*GOAL OF THE EXERCISE*. For the material that follows, list every line containing the word "dann".

*RECORDS SHOWN*.
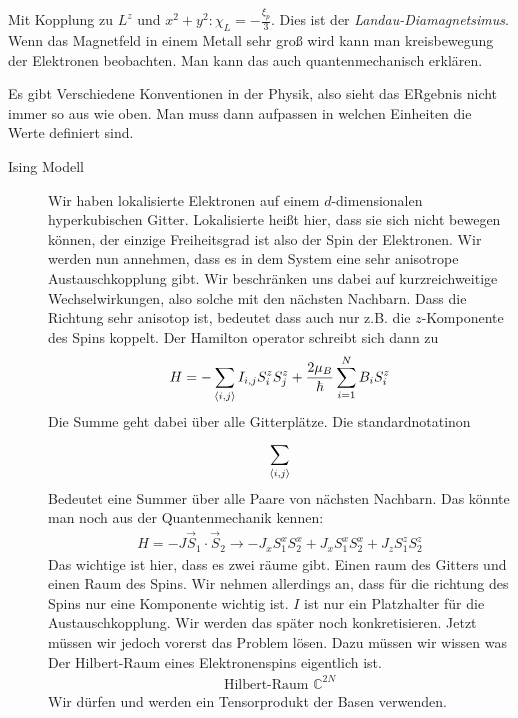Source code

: \begin{description}
\begin{enumerate}[1)]
        Mit Kopplung zu $L^z$ und $x^2 + y^2: \chi_L = - \frac{\xi_p}{3}$. Dies
        ist der \emph{Landau-Diamagnetsimus}.
        Wenn das Magnetfeld in einem Metall sehr groß wird kann man kreisbewegung
        der Elektronen beobachten. Man kann das auch quantenmechanisch erklären.

        Es gibt Verschiedene Konventionen in der Physik, also sieht das ERgebnis
        nicht immer so aus wie oben. Man muss dann aufpassen in welchen 
        Einheiten die Werte definiert sind.
        
    \end{enumerate} 
\end{description}
    \begin{description}
      \item[Ising Modell] Wir haben lokalisierte Elektronen auf einem $d$-dimensionalen
        hyperkubischen Gitter. Lokalisierte heißt hier, dass sie sich nicht bewegen
        können, der einzige Freiheitsgrad ist also der Spin der Elektronen.
        Wir werden nun annehmen, dass es in dem System eine sehr anisotrope
        Austauschkopplung gibt. Wir beschränken uns dabei auf kurzreichweitige
        Wechselwirkungen, also solche mit den nächsten Nachbarn. Dass die
        Richtung sehr anisotop ist, bedeutet dass auch nur z.B. die $z$-Komponente
        des Spins koppelt. Der Hamilton operator schreibt sich dann zu
        \begin{align*}
          H = - \sum_{\Braket{i,j}}^{} I_{i,j} S_i^z S_j^z + 
          \frac{2 \mu_B}{\hbar} \sum_{i=1}^{N} B_i S_i^z
        \end{align*}
        Die Summe geht dabei über alle Gitterplätze.
        Die standardnotatinon
        \begin{align*}
          \sum_{\Braket{i,j}}^{}
        \end{align*}
        Bedeutet eine Summer über alle Paare von nächsten Nachbarn.
        Das könnte man noch aus der Quantenmechanik kennen:
        \begin{align*}
          H = - J \vec{S}_1 \cdot \vec{S}_2 \to 
          - J_x S_1^x S_2^x + J_x S_1^x S_2^x + J_z S_1^z S_2^z
        \end{align*}
        Das wichtige ist hier, dass es zwei räume gibt. Einen raum des Gitters
        und einen Raum des Spins. Wir nehmen allerdings an, dass für die richtung
        des Spins nur eine Komponente wichtig ist. $I$ ist nur ein Platzhalter
        für die Austauschkopplung. Wir werden das später noch konkretisieren.
        Jetzt müssen wir jedoch vorerst das Problem lösen. Dazu müssen wir
        wissen was Der Hilbert-Raum eines Elektronenspins eigentlich ist.
        \begin{align*}
          \text{Hilbert-Raum } \mathbb{C}^{2N}
        \end{align*}
        Wir dürfen und werden ein Tensorprodukt der Basen verwenden.


\end{description}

*RESULT OF THIS TASK*.
        nicht immer so aus wie oben. Man muss dann aufpassen in welchen 
        des Spins koppelt. Der Hamilton operator schreibt sich dann zu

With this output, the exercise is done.